Hm, interesting that you cannot reproduce it. When I think about it, I think the problem appeared after upgrading from pulp_rpm 3.17 to 3.22, but I’m not sure. It took a while before it happened but the rhel7 repos are not updated all that often. But it could be something thats missing/corrupt in my migration.

But the pulp_created date on the erratas causing trouble is 2023-09-29 which led me to believe that the error was in the errata received from redhat.

Now, I just noticed that the current repomd.xml in the 7/Server repodata is from 2023-10-10 16:22:23 GMT and the matching updateinfo.xml.gz is from 16:19:29 GMT

A new sync does not update anything and the problem remains.

what’s your ALLOWED_CONTENT_CHECKSUMS set to?

It was set to ["sha1", "sha224", "sha256", "sha384", "sha512"], I added md5 (followed by pulpcore-manager handle-artifact-checksums) but publishing still fails with same error.

what policy is your Remote using?

immediate

what sync-policy is used on your sync-requests?

Not set, so additive. I have however tried them all, mirror_complete succeeded in creating a publication but we want to use retain_package_versions which does not work with this policy.

As I said, I added ‘md5’ to ALLOWED_CONTENT_CHECKSUMS. I then deleted all the faulty erratas and ran orphan cleanup and verified that the content no longer existed. At this point I could successfully publish my repo.
I then ran a new sync which once more pulled in new erratas with the empty sum_type attribute and publish no longer works.
Worth noting is that I already have existing erratas which are correct, i.e with ‘sum_type’ set to md5. But the sync pulls in a new errata where the only difference is the change in ‘sum_type’. And not all erratas are affected, it is only a subset of erratas from 2014.

I’m kind of stuck here, any advice on how to move forward?

md5 is enabled, pulpcore-manager handle-artifact-checksums --report says

Found 0 on-demand content units with forbidden checksums.
Found 0 downloaded content units with forbidden or missing checksums.

Removing an errata with empty sum_type attribute and then syncing results in a new errata being downloaded, still with an empty sum_type.

By checking all errata in my repo I am fairly confident that the issue only is with erratas containing packages with md5 checksums.

So how come my pulp sync suddenly overwrote the correct errata I already had (with ‘md5’ in ‘sum_type’) with a new errata with empty ‘sum_type’? And how can I fix it?
( I can copy the correct erratas from another repo copy that we keep, but next sync will overwrite it again).

Hey @wiad,

Sorry for the delay, but I have been experimenting more on your problem (along with perhaps too many other things, alas :slight_smile: )

I can’t recreate your issue “from scratch” (still).
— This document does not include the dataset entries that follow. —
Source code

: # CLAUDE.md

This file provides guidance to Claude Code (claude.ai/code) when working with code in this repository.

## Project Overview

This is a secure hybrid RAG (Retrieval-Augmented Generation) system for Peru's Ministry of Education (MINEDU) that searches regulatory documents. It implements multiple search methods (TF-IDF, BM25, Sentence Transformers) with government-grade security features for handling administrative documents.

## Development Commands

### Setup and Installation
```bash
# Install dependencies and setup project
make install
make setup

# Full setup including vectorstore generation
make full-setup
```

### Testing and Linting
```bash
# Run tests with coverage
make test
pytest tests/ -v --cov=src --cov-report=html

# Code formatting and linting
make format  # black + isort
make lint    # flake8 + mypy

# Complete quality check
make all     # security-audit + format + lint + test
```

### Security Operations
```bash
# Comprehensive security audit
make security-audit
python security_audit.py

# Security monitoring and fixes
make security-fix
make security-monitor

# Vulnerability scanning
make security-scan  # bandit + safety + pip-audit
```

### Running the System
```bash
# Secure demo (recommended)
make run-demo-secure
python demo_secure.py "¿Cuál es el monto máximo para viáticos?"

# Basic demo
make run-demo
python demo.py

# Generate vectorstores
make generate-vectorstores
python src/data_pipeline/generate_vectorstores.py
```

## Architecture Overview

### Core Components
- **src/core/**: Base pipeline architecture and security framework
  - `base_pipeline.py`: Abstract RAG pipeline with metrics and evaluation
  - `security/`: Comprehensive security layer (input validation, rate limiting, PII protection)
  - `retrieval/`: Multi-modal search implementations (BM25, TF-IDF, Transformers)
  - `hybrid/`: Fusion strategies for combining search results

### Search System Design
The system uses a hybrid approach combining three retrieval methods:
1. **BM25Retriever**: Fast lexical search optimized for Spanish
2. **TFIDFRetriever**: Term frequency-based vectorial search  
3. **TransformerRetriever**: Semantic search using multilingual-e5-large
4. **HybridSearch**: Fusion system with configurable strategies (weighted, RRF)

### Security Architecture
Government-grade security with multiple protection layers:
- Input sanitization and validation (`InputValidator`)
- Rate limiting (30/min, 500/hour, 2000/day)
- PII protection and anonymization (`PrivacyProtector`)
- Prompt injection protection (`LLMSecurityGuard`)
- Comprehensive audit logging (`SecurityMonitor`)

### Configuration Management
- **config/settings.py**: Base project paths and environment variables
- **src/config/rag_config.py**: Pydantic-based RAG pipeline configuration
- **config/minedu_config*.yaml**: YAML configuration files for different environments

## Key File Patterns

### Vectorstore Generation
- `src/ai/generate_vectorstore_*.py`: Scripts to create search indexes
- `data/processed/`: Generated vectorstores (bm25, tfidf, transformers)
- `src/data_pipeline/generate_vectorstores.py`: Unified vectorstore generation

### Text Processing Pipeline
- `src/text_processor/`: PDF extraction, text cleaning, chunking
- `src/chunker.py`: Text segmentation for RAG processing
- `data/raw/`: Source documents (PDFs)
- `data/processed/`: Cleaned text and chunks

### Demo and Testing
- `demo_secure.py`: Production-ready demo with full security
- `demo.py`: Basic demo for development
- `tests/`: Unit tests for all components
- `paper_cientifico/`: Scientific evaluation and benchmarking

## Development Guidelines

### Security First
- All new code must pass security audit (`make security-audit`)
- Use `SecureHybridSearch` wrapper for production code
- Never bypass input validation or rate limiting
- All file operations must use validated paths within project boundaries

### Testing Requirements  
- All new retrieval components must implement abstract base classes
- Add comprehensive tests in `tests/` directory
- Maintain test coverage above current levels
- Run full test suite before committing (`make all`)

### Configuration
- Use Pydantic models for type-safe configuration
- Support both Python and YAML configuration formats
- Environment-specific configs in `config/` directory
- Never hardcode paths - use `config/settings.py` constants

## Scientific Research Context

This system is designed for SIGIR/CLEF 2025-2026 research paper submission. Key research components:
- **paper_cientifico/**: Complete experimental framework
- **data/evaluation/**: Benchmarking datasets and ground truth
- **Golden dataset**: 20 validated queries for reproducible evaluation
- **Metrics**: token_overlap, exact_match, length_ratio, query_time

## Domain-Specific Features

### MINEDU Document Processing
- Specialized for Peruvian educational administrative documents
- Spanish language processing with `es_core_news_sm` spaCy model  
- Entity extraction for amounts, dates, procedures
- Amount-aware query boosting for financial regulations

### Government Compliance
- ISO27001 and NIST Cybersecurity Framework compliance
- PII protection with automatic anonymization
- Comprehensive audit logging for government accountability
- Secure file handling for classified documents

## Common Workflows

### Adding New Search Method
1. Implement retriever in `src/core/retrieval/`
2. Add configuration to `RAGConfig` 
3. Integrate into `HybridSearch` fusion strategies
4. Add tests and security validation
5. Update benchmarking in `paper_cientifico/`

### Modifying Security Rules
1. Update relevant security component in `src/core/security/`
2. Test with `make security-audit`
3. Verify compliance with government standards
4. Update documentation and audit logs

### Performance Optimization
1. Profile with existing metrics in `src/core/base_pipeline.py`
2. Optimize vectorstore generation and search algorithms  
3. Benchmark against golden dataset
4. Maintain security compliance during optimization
My current theory is that, at some point, the RHEL7 repo metadata was broken at CDN, or possibly was ingested incorrectly by Pulp, leading to the sum_type=None for some UpdateCollectionPackage records. When sync happens, and the sync finds advisories (UpdateRecord, in Pulp model parlance) with the same advisory-id but changed metadata, Pulp merges the new advisory and the existing one, leaving the new one with the existing ones’ broken sum_type. I’d like to see if we can “fix in place” the broken objects.

On your pulp-instance, you can use pulpcore-manager shell to enter a python shell that “knows about” your pulp instance. Once there, you can get the number of ‘broken’ UpdateCollectionPackage entries like so:

In [26]: from pulp_rpm.app.models.advisory import UpdateCollectionPackage
In [27]: UpdateCollectionPackage.objects.filter(sum_type=None).count()
Out[27]: 2

This shows 2 such records in my system (I deliberately Broke Things here)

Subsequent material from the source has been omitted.